I need every line of the material below that includes the string "duan".
===
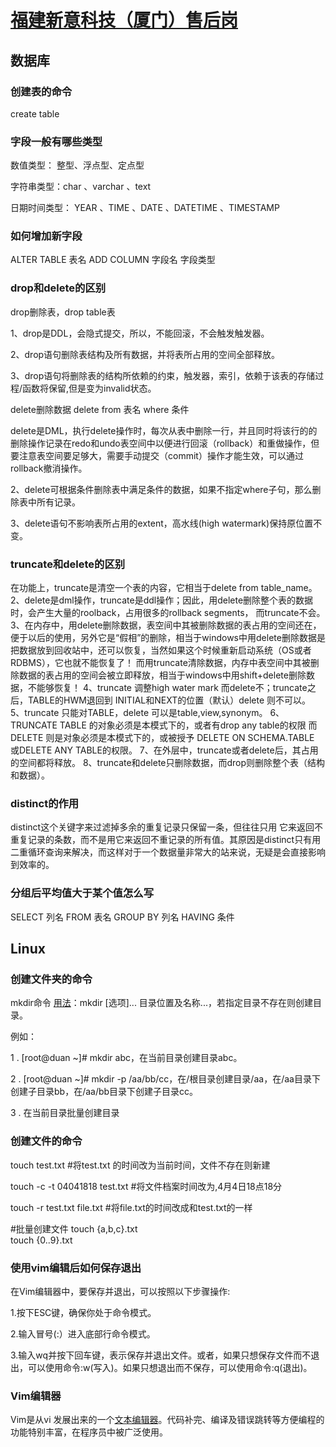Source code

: # [福建新意科技（厦门）售后岗](https://www.shinetechnology.com/)

## 数据库

### 创建表的命令

create table

### 字段一般有哪些类型

数值类型： 整型、浮点型、定点型

字符串类型：char 、varchar 、text

日期时间类型： YEAR 、TIME 、DATE 、DATETIME 、TIMESTAMP

### 如何增加新字段

ALTER TABLE 表名 ADD COLUMN 字段名 字段类型

### drop和delete的区别

drop删除表，drop table表

1、drop是DDL，会隐式提交，所以，不能回滚，不会触发触发器。

2、drop语句删除表结构及所有数据，并将表所占用的空间全部释放。

3、drop语句将删除表的结构所依赖的约束，触发器，索引，依赖于该表的存储过程/函数将保留,但是变为invalid状态。

delete删除数据 delete from 表名 where 条件

delete是DML，执行delete操作时，每次从表中删除一行，并且同时将该行的的删除操作记录在redo和undo表空间中以便进行回滚（rollback）和重做操作，但要注意表空间要足够大，需要手动提交（commit）操作才能生效，可以通过rollback撤消操作。

2、delete可根据条件删除表中满足条件的数据，如果不指定where子句，那么删除表中所有记录。

3、delete语句不影响表所占用的extent，高水线(high watermark)保持原位置不变。

### truncate和delete的区别

在功能上，truncate是清空一个表的内容，它相当于delete from table_name。
2、delete是dml操作，truncate是ddl操作；因此，用delete删除整个表的数据时，会产生大量的roolback，占用很多的rollback segments， 而truncate不会。
3、在内存中，用delete删除数据，表空间中其被删除数据的表占用的空间还在，便于以后的使用，另外它是“假相”的删除，相当于windows中用delete删除数据是把数据放到回收站中，还可以恢复，当然如果这个时候重新启动系统（OS或者RDBMS），它也就不能恢复了！
而用truncate清除数据，内存中表空间中其被删除数据的表占用的空间会被立即释放，相当于windows中用shift+delete删除数据，不能够恢复！
4、truncate 调整high water mark 而delete不；truncate之后，TABLE的HWM退回到 INITIAL和NEXT的位置（默认）delete 则不可以。
5、truncate 只能对TABLE，delete 可以是table,view,synonym。
6、TRUNCATE TABLE 的对象必须是本模式下的，或者有drop any table的权限 而 DELETE 则是对象必须是本模式下的，或被授予 DELETE ON SCHEMA.TABLE 或DELETE ANY TABLE的权限。
7、在外层中，truncate或者delete后，其占用的空间都将释放。
8、truncate和delete只删除数据，而drop则删除整个表（结构和数据）。

### distinct的作用

distinct这个关键字来过滤掉多余的重复记录只保留一条，但往往只用 它来返回不重复记录的条数，而不是用它来返回不重记录的所有值。其原因是distinct只有用二重循环查询来解决，而这样对于一个数据量非常大的站来说，无疑是会直接影响到效率的。

### 分组后平均值大于某个值怎么写

SELECT 列名 FROM 表名 GROUP BY 列名 HAVING 条件

## Linux

### 创建文件夹的命令

mkdir命令	[用法](http://linux.51yip.com/)：mkdir [选项]... 目录位置及名称...，若指定目录不存在则创建目录。

例如：

1 . [root@duan ~]# mkdir abc，在当前目录创建目录abc。

2 . [root@duan ~]# mkdir -p /aa/bb/cc，在/根目录创建目录/aa，在/aa目录下创建子目录bb，在/aa/bb目录下创建子目录cc。

3 . 在当前目录批量创建目录

### 创建文件的命令

touch test.txt   #将test.txt 的时间改为当前时间，文件不存在则新建

touch -c -t 04041818 test.txt   #将文件档案时间改为,4月4日18点18分

touch -r test.txt file.txt   #将file.txt的时间改成和test.txt的一样

#批量创建文件
touch {a,b,c}.txt  
touch {0..9}.txt

### 使用vim编辑后如何保存退出

在Vim编辑器中，要保存并退出，可以按照以下步骤操作:

1.按下ESC键，确保你处于命令模式。

2.输入冒号(:）进入底部行命令模式。

3.输入wq并按下回车键，表示保存并退出文件。或者，如果只想保存文件而不退出，可以使用命令:w(写入)。如果只想退出而不保存，可以使用命令:q(退出)。

### Vim编辑器

Vim是从vi 发展出来的一个[文本编辑器](http://www.xitongzhijia.net/zt/50807.html)。代码补完、编译及错误跳转等方便编程的功能特别丰富，在程序员中被广泛使用。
===
■ **Reply to the exercise**
1 . [root@duan ~]# mkdir abc，在当前目录创建目录abc。
2 . [root@duan ~]# mkdir -p /aa/bb/cc，在/根目录创建目录/aa，在/aa目录下创建子目录bb，在/aa/bb目录下创建子目录cc。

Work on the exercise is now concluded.